Ночью стало еще темнее; во мху не светилось ни единого светлячка. Печально улеглась Элиза на траву, и вдруг ей показалось, что ветви над ней раздвинулись, и на нее глянул добрыми очами сам господь бог; маленькие ангелочки выглядывали из-за его головы и из-под рук.

Проснувшись утром, она и сама не знала, было ли то во сне или наяву.

Отправившись дальше, Элиза встретила старушку с корзинкой ягод; старушка дала девушке горсточку ягод, а Элиза спросила ее, не проезжали ли тут, по лесу, одиннадцать принцев.

— Нет, — сказала старушка, — но вчера я видела здесь на реке одиннадцать лебедей в золотых коронах.

И старушка вывела Элизу к обрыву, под которым протекала река. По обоим берегам росли деревья, простиравшие навстречу друг другу свои длинные, густо покрытые листьями ветви. Те из деревьев, которым не удавалось сплести своих ветвей с ветвями их братьев на противоположном берегу, так вытягивались над водой, что корни их вылезали из земли, и они все же добивались своего.

Элиза простилась со старушкой и пошла к устью реки, впадавшей в открытое море.

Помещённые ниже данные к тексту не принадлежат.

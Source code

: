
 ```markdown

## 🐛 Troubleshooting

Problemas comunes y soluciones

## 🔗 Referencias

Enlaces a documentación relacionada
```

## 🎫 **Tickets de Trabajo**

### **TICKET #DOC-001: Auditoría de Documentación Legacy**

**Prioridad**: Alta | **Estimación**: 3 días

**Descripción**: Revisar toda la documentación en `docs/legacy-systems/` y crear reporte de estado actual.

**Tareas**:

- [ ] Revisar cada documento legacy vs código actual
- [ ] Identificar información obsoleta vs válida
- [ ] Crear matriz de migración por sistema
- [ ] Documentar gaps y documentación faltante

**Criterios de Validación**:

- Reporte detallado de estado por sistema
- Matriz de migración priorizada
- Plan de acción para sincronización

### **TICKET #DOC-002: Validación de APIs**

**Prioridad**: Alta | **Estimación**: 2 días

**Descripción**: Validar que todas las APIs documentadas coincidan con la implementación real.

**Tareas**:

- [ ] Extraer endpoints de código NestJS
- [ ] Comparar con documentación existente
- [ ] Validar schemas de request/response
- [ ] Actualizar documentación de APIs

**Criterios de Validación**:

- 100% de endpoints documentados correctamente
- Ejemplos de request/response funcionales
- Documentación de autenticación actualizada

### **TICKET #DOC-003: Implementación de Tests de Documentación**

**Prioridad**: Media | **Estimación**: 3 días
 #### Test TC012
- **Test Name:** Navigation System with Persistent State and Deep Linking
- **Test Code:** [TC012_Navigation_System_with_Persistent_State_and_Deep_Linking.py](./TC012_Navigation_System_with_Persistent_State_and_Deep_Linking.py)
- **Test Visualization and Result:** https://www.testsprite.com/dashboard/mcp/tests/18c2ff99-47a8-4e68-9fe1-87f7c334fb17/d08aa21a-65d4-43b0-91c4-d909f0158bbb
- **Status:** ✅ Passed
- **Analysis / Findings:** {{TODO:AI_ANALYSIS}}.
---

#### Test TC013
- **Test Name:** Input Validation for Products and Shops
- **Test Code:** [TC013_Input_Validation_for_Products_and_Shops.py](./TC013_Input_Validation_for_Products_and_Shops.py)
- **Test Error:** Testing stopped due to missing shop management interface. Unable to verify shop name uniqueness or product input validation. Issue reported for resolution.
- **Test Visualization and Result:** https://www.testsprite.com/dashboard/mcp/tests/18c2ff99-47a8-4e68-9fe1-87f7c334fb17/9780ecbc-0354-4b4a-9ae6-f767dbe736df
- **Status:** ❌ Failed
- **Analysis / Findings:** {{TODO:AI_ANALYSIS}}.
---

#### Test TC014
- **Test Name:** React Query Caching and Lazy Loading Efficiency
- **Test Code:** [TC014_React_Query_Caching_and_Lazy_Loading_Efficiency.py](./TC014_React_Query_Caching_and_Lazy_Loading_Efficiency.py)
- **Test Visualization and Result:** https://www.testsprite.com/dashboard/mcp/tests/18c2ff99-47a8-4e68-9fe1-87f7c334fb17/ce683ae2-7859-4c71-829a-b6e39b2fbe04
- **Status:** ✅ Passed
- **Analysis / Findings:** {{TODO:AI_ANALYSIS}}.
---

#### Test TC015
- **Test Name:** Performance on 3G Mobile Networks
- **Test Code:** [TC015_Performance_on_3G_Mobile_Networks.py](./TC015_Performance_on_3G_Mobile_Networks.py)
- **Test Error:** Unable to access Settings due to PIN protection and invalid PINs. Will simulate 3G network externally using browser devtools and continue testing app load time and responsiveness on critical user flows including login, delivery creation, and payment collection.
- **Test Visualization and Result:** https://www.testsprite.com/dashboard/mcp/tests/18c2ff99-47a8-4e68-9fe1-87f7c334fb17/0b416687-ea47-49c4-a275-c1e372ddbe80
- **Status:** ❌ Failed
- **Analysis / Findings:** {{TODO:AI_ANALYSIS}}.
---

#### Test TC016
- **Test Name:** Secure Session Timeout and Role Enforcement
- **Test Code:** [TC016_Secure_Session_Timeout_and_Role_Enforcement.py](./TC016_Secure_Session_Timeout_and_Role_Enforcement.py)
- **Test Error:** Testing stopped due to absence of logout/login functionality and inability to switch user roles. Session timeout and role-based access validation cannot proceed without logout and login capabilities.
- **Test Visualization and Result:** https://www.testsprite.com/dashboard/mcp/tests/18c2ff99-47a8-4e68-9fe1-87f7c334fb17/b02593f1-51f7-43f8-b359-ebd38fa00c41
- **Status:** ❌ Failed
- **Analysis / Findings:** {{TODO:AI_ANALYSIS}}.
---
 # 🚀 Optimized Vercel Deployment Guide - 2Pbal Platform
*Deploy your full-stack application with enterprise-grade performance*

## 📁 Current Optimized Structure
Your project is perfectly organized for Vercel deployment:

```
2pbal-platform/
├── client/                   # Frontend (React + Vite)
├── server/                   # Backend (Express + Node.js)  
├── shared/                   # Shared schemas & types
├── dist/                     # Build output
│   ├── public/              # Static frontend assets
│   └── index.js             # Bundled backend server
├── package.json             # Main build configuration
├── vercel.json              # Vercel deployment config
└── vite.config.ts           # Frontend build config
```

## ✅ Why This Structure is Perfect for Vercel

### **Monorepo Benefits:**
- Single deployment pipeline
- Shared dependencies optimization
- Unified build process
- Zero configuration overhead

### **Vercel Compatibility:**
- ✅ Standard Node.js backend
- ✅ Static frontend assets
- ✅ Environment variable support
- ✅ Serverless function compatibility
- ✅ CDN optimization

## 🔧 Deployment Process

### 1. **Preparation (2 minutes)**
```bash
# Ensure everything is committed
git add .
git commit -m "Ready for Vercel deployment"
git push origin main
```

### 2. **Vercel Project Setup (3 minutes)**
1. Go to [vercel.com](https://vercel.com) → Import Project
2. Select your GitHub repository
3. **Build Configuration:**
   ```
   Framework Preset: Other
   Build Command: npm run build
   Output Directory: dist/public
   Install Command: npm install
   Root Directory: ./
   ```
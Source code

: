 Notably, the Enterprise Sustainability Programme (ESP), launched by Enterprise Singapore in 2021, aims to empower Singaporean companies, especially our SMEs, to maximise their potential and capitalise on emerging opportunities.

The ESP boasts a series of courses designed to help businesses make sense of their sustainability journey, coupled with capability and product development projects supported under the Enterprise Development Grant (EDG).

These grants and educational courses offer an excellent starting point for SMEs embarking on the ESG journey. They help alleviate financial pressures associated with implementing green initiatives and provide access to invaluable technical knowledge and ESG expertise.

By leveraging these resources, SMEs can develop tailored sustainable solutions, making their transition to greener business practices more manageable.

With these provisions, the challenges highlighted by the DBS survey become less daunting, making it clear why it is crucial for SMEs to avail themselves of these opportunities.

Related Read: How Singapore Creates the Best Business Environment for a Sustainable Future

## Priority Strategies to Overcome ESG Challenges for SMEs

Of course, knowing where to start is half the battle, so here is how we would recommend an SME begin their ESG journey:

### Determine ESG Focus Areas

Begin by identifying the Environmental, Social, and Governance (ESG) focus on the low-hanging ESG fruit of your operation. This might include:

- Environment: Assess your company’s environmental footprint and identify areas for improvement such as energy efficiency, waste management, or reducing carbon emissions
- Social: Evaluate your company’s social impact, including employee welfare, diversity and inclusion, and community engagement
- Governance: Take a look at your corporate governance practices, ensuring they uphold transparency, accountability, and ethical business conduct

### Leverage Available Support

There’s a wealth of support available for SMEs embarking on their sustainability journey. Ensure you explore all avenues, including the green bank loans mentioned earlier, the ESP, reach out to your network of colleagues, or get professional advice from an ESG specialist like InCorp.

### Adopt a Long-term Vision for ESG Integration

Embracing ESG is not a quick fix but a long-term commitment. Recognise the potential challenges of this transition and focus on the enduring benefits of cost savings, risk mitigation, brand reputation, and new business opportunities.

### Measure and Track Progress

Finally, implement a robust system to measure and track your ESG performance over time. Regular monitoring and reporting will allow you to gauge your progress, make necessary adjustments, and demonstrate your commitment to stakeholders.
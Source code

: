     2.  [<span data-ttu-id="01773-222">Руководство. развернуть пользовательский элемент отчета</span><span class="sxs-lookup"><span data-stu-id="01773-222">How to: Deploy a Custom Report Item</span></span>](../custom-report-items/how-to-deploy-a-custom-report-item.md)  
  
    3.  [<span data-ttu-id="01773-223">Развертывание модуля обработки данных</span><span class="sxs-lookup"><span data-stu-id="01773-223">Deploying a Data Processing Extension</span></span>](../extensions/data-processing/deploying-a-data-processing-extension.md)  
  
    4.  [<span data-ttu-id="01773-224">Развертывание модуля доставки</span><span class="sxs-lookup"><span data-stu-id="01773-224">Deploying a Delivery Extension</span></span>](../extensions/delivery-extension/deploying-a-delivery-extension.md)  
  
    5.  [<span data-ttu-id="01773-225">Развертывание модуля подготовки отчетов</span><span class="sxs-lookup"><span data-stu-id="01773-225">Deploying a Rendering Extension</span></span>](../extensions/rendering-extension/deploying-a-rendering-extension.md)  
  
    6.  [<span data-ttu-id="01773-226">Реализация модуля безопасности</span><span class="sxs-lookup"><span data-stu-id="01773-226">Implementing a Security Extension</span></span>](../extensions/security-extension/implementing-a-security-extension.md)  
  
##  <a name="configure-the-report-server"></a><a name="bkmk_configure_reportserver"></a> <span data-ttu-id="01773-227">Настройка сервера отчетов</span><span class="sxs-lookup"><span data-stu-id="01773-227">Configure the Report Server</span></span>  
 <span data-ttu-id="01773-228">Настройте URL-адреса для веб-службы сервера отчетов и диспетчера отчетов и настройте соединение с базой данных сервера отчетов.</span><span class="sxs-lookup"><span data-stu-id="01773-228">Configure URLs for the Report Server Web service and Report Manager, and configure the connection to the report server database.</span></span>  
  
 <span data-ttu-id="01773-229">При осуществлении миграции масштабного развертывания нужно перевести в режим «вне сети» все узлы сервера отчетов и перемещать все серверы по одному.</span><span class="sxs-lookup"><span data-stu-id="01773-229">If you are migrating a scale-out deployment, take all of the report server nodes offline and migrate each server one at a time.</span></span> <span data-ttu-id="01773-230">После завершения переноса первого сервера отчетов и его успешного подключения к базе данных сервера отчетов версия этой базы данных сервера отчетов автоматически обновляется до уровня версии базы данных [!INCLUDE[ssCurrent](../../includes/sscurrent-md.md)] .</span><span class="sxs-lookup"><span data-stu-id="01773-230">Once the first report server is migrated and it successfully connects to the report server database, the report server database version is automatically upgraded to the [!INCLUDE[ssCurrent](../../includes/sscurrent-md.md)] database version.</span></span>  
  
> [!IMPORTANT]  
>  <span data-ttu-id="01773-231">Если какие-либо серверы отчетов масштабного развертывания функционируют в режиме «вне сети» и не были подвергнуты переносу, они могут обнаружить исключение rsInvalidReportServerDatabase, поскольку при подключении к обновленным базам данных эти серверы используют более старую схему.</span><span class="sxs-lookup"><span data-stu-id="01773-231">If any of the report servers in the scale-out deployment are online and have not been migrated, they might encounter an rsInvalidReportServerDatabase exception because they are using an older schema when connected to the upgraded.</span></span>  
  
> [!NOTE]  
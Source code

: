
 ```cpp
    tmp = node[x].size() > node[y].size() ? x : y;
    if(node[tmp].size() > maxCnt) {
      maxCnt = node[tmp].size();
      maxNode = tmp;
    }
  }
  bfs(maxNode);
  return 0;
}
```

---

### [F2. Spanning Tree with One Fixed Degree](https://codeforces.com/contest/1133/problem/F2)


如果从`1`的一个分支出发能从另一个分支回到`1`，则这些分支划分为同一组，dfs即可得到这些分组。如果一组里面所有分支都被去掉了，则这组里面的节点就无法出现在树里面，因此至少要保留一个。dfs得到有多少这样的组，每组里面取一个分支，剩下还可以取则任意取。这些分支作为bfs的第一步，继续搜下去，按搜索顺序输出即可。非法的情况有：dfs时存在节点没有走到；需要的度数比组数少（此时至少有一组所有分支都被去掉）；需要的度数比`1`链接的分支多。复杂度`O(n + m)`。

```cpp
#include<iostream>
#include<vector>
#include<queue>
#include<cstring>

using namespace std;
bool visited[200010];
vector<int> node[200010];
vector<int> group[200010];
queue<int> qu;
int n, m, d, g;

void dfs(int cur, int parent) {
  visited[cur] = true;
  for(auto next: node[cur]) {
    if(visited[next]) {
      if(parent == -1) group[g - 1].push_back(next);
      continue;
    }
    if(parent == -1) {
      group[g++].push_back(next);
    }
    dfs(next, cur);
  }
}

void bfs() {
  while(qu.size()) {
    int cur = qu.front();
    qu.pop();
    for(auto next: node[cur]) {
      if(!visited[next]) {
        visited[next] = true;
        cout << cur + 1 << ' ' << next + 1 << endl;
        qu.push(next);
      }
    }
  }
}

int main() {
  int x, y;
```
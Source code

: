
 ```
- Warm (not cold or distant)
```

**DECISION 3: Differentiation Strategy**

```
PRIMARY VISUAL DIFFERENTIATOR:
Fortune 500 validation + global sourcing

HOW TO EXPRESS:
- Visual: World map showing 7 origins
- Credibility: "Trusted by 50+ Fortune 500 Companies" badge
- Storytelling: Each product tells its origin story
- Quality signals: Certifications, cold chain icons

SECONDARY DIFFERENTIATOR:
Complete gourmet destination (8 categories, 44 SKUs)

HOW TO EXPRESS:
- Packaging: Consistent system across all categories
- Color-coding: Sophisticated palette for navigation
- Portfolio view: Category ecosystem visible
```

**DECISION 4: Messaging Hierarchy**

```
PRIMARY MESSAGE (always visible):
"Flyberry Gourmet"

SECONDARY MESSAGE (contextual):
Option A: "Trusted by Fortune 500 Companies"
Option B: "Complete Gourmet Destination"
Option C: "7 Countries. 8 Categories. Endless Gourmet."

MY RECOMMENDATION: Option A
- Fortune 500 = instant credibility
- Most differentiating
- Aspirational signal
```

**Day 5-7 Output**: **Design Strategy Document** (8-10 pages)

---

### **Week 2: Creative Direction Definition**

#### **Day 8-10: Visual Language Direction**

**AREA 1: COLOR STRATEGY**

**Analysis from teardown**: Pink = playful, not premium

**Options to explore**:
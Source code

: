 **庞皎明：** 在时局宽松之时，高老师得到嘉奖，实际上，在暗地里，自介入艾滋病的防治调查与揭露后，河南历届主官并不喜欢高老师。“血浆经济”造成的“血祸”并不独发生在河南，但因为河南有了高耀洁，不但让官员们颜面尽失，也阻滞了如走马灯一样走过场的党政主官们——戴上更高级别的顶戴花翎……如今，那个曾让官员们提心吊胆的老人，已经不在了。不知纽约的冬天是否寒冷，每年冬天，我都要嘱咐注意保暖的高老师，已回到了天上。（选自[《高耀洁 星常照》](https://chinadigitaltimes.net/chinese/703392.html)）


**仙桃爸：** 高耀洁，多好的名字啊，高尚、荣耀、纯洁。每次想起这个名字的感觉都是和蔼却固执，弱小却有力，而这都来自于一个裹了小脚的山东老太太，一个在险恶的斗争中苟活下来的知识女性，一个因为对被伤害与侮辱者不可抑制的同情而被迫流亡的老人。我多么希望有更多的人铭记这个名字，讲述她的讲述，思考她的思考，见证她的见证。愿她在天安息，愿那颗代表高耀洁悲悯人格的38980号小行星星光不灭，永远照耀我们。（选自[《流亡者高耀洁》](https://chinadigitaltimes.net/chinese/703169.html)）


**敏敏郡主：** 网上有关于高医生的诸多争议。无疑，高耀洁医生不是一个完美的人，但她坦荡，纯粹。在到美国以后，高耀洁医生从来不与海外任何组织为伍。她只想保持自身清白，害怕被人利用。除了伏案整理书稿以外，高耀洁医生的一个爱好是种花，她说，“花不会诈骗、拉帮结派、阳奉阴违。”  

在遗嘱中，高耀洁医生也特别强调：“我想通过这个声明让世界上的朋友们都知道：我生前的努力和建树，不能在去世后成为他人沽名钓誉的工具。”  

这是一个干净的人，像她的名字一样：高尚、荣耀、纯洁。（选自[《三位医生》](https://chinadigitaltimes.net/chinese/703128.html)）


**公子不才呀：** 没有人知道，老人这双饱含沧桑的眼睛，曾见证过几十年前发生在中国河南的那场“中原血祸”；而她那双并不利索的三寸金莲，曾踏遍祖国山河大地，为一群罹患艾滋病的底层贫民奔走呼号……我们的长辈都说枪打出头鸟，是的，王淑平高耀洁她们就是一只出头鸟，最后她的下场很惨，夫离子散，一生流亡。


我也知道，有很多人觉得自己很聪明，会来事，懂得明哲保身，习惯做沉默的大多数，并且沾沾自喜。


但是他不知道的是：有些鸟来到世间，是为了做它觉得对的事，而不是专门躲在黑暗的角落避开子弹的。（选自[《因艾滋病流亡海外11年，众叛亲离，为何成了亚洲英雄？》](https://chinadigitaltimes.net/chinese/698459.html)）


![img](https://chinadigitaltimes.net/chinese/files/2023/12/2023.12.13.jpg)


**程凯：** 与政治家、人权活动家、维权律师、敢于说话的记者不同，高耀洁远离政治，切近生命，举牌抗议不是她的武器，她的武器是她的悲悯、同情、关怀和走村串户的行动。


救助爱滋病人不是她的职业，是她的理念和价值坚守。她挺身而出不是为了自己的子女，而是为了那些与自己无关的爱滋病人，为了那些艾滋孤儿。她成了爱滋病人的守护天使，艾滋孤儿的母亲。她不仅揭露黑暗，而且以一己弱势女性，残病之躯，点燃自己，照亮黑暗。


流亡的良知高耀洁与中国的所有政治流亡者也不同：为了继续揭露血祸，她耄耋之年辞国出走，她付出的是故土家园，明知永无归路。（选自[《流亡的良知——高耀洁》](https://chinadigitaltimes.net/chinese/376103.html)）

И вот перед молодой девушкой открылось чудное безбрежное море, но на всем его просторе не виднелось ни одного паруса, не было ни единой лодочки, на которой бы она могла пуститься в дальнейший путь. Элиза посмотрела на бесчисленные валуны, выброшенные на берег морем, — вода отшлифовала их так, что они стали совсем гладкими и круглыми. Все остальные выброшенные морем предметы: стекло, железо и камни — тоже носили следы этой шлифовки, а между тем вода была мягче нежных рук Элизы, и девушка подумала: «Волны неустанно катятся одна за другой и наконец шлифуют самые твердые предметы. Буду же и я трудиться неустанно! Спасибо вам за науку, светлые быстрые волны! Сердце говорит мне, что когда-нибудь вы отнесете меня к моим милым братьям!»

На выброшенных морем сухих водорослях лежали одиннадцать белых лебединых перьев; Элиза собрала и связала их в пучок; на перьях еще блестели капли — росы или слез, кто знает? Пустынно было на берегу, но Элиза не чувствовала этого: море представляло собою вечное разнообразие; в несколько часов тут можно было насмотреться больше, чем в целый год где-нибудь на берегах пресных внутренних озер. Если на небо надвигалась большая черная туча и ветер крепчал, море как будто говорило: «Я тоже могу почернеть!» — начинало бурлить, волноваться и покрывалось белыми барашками. Если же облака были розоватого цвета, а ветер спал, — море было похоже на лепесток розы; иногда оно становилось зеленым, иногда белым; но какая бы тишь ни стояла в воздухе и как бы спокойно ни было само море, у берега постоянно было заметно легкое волнение, — вода тихо вздымалась, словно грудь спящего ребенка.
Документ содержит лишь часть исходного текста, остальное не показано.